== INFORMATION
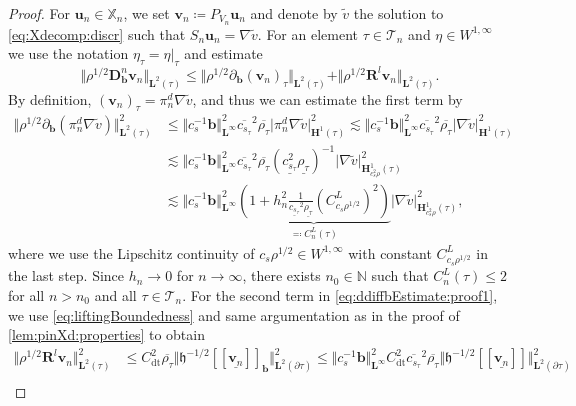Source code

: \documentclass{m2an}
\newcommand{\bflow}{\mathbf{b}}
\renewcommand{\u}{\mathbf{u}}
\renewcommand{\v}{\mathbf{v}}
\newcommand{\calT}{\mathcal{T}}
\newcommand{\Xn}{\mathbb{X}_n}
\newcommand{\bH}{{\mathbf H}}
\newcommand{\bD}{\mathbf{D}}
\newcommand{\bRl}{\mathbf{R}^{\!l}}
\newcommand{\bL}{\mathbf{L}}
\newcommand{\hdgjump}[1]{[\![\underline{#1} ]\!]}
\newcommand{\Tn}{\calT_n}
\newcommand{\N}{\mathbb{N}}
\newcommand{\diffb}{\partial_{\bflow}}
\newcommand{\ddiffb}{\bD_{\bflow}^n}
\newcommand{\PVol}[1]{(#1)_{\tau}}
\newcommand{\h}{\mathfrak{h}}
\newcommand{\Sol}{S_n}
\theoremstyle{plain}
\theoremstyle{definition}
\begin{document}
\begin{proof}
   For $\u_n \in \Xn$, we set $\v_n \coloneqq P_{V_n} \u_n$ and denote by $\tilde{v}$ the solution to \eqref{eq:Xdecomp:discr} such that $\Sol \u_n = \nabla \tilde{v}$. For an element $\tau \in \Tn$ and $\eta \in W^{1,\infty}$ we use the notation $\eta_{\tau} = \eta \vert_{\tau}$ and estimate
   \begin{equation}\label{eq:ddiffbEstimate:proof1}
      \Vert \rho^{1/2} \ddiffb \v_n \Vert_{\bL^2(\tau)} \le \Vert \rho^{1/2} \diffb \PVol{\v_n} \Vert_{\bL^2(\tau)} + \Vert \rho^{1/2} \bRl \v_n \Vert_{\bL^2(\tau)}.
   \end{equation}
   By definition, $\PVol{\v_n} = \pi_n^d \nabla \tilde{v}$, and thus we can estimate the first term by  
   \begin{align*}
      \Vert \rho^{1/2} \diffb (\pi_n^d \nabla \tilde{v}) \Vert^2_{\bL^2(\tau)} &\le \Vert c_s^{-1} \bflow \Vert^2_{\bL^\infty} \overline{c_{s_\tau}}^2 \overline{\rho_{\tau}} \vert \pi_n^d \nabla \tilde{v} \vert^2_{\bH^1(\tau)} \lesssim \Vert c_s^{-1} \bflow \Vert^2_{\bL^\infty} \overline{c_{s_\tau}}^2 \overline{\rho_{\tau}} \vert \nabla \tilde{v} \vert^2_{\bH^1(\tau)} \\
  &\lesssim \Vert c_s^{-1} \bflow \Vert^2_{\bL^\infty} \overline{c_{s_\tau}}^2 \overline{\rho_{\tau}}   (\underline{c^2_{s_{\tau}}} \underline{\rho_{\tau}})^{-1} \vert \nabla \tilde{v} \vert^2_{\bH^1_{c_s^2 \rho}(\tau)}\\
  &\lesssim \Vert c_s^{-1} \bflow \Vert^2_{\bL^\infty}  \!\! \underbrace{\left( 1 + h_n^2 \frac{1}{\underline{c_{s_\tau}}^2 \underline{\rho_{\tau}}} (C^L_{c_s \rho^{1/2}})^2 \right)}_{\eqqcolon C_n^L(\tau)}\! \vert \nabla \tilde{v} \vert^2_{\bH^1_{c_s^2 \rho}(\tau)}\!\!, 
   \end{align*}
   where we use the Lipschitz continuity of $c_s \rho^{1/2} \in W^{1,\infty}$ with constant $C^L_{c_s \rho^{1/2}}$ in the last step. Since $h_n \to 0$ for $n \to \infty$, there exists $n_0 \in \N$ such that $C_n^L(\tau) \le 2$ for all $n > n_0$ and all $\tau \in \Tn$. 
   For the second term in \eqref{eq:ddiffbEstimate:proof1}, we use \eqref{eq:liftingBoundedness} and same argumentation as in the proof of \cref{lem:pinXd:properties} to obtain
   \begin{align*}
      \Vert \rho^{1/2} \bRl \v_n \Vert^2_{\bL^2(\tau)} &\le C_{\text{dt}}^2 \overline{\rho_{\tau}} \Vert \h^{-1/2} \hdgjump{\v_n}_{\bflow} \Vert^2_{\bL^2(\partial \tau)} \le \Vert c_s^{-1} \bflow \Vert^2_{\bL^\infty} C_{\text{dt}}^2 \overline{c_{s_\tau}}^2 \overline{\rho_{\tau}} \Vert \h^{-1/2} \hdgjump{\v_n} \Vert^2_{\bL^2(\partial \tau)} \\

\end{align*}
\end{proof}
\end{document}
====
▶ **TASK DESCRIPTION**
Omit the pictures, then output every record exactly as given.

▶ **REPLY**
Source code

: \documentclass{m2an}
\newcommand{\bflow}{\mathbf{b}}
\renewcommand{\u}{\mathbf{u}}
\renewcommand{\v}{\mathbf{v}}
\newcommand{\calT}{\mathcal{T}}
\newcommand{\Xn}{\mathbb{X}_n}
\newcommand{\bH}{{\mathbf H}}
\newcommand{\bD}{\mathbf{D}}
\newcommand{\bRl}{\mathbf{R}^{\!l}}
\newcommand{\bL}{\mathbf{L}}
\newcommand{\hdgjump}[1]{[\![\underline{#1} ]\!]}
\newcommand{\Tn}{\calT_n}
\newcommand{\N}{\mathbb{N}}
\newcommand{\diffb}{\partial_{\bflow}}
\newcommand{\ddiffb}{\bD_{\bflow}^n}
\newcommand{\PVol}[1]{(#1)_{\tau}}
\newcommand{\h}{\mathfrak{h}}
\newcommand{\Sol}{S_n}
\theoremstyle{plain}
\theoremstyle{definition}
\begin{document}
\begin{proof}
   For $\u_n \in \Xn$, we set $\v_n \coloneqq P_{V_n} \u_n$ and denote by $\tilde{v}$ the solution to \eqref{eq:Xdecomp:discr} such that $\Sol \u_n = \nabla \tilde{v}$. For an element $\tau \in \Tn$ and $\eta \in W^{1,\infty}$ we use the notation $\eta_{\tau} = \eta \vert_{\tau}$ and estimate
   \begin{equation}\label{eq:ddiffbEstimate:proof1}
      \Vert \rho^{1/2} \ddiffb \v_n \Vert_{\bL^2(\tau)} \le \Vert \rho^{1/2} \diffb \PVol{\v_n} \Vert_{\bL^2(\tau)} + \Vert \rho^{1/2} \bRl \v_n \Vert_{\bL^2(\tau)}.
   \end{equation}
   By definition, $\PVol{\v_n} = \pi_n^d \nabla \tilde{v}$, and thus we can estimate the first term by  
   \begin{align*}
      \Vert \rho^{1/2} \diffb (\pi_n^d \nabla \tilde{v}) \Vert^2_{\bL^2(\tau)} &\le \Vert c_s^{-1} \bflow \Vert^2_{\bL^\infty} \overline{c_{s_\tau}}^2 \overline{\rho_{\tau}} \vert \pi_n^d \nabla \tilde{v} \vert^2_{\bH^1(\tau)} \lesssim \Vert c_s^{-1} \bflow \Vert^2_{\bL^\infty} \overline{c_{s_\tau}}^2 \overline{\rho_{\tau}} \vert \nabla \tilde{v} \vert^2_{\bH^1(\tau)} \\
  &\lesssim \Vert c_s^{-1} \bflow \Vert^2_{\bL^\infty} \overline{c_{s_\tau}}^2 \overline{\rho_{\tau}}   (\underline{c^2_{s_{\tau}}} \underline{\rho_{\tau}})^{-1} \vert \nabla \tilde{v} \vert^2_{\bH^1_{c_s^2 \rho}(\tau)}\\
  &\lesssim \Vert c_s^{-1} \bflow \Vert^2_{\bL^\infty}  \!\! \underbrace{\left( 1 + h_n^2 \frac{1}{\underline{c_{s_\tau}}^2 \underline{\rho_{\tau}}} (C^L_{c_s \rho^{1/2}})^2 \right)}_{\eqqcolon C_n^L(\tau)}\! \vert \nabla \tilde{v} \vert^2_{\bH^1_{c_s^2 \rho}(\tau)}\!\!, 
   \end{align*}
   where we use the Lipschitz continuity of $c_s \rho^{1/2} \in W^{1,\infty}$ with constant $C^L_{c_s \rho^{1/2}}$ in the last step. Since $h_n \to 0$ for $n \to \infty$, there exists $n_0 \in \N$ such that $C_n^L(\tau) \le 2$ for all $n > n_0$ and all $\tau \in \Tn$. 
   For the second term in \eqref{eq:ddiffbEstimate:proof1}, we use \eqref{eq:liftingBoundedness} and same argumentation as in the proof of \cref{lem:pinXd:properties} to obtain
   \begin{align*}
      \Vert \rho^{1/2} \bRl \v_n \Vert^2_{\bL^2(\tau)} &\le C_{\text{dt}}^2 \overline{\rho_{\tau}} \Vert \h^{-1/2} \hdgjump{\v_n}_{\bflow} \Vert^2_{\bL^2(\partial \tau)} \le \Vert c_s^{-1} \bflow \Vert^2_{\bL^\infty} C_{\text{dt}}^2 \overline{c_{s_\tau}}^2 \overline{\rho_{\tau}} \Vert \h^{-1/2} \hdgjump{\v_n} \Vert^2_{\bL^2(\partial \tau)} \\

\end{align*}
\end{proof}
\end{document}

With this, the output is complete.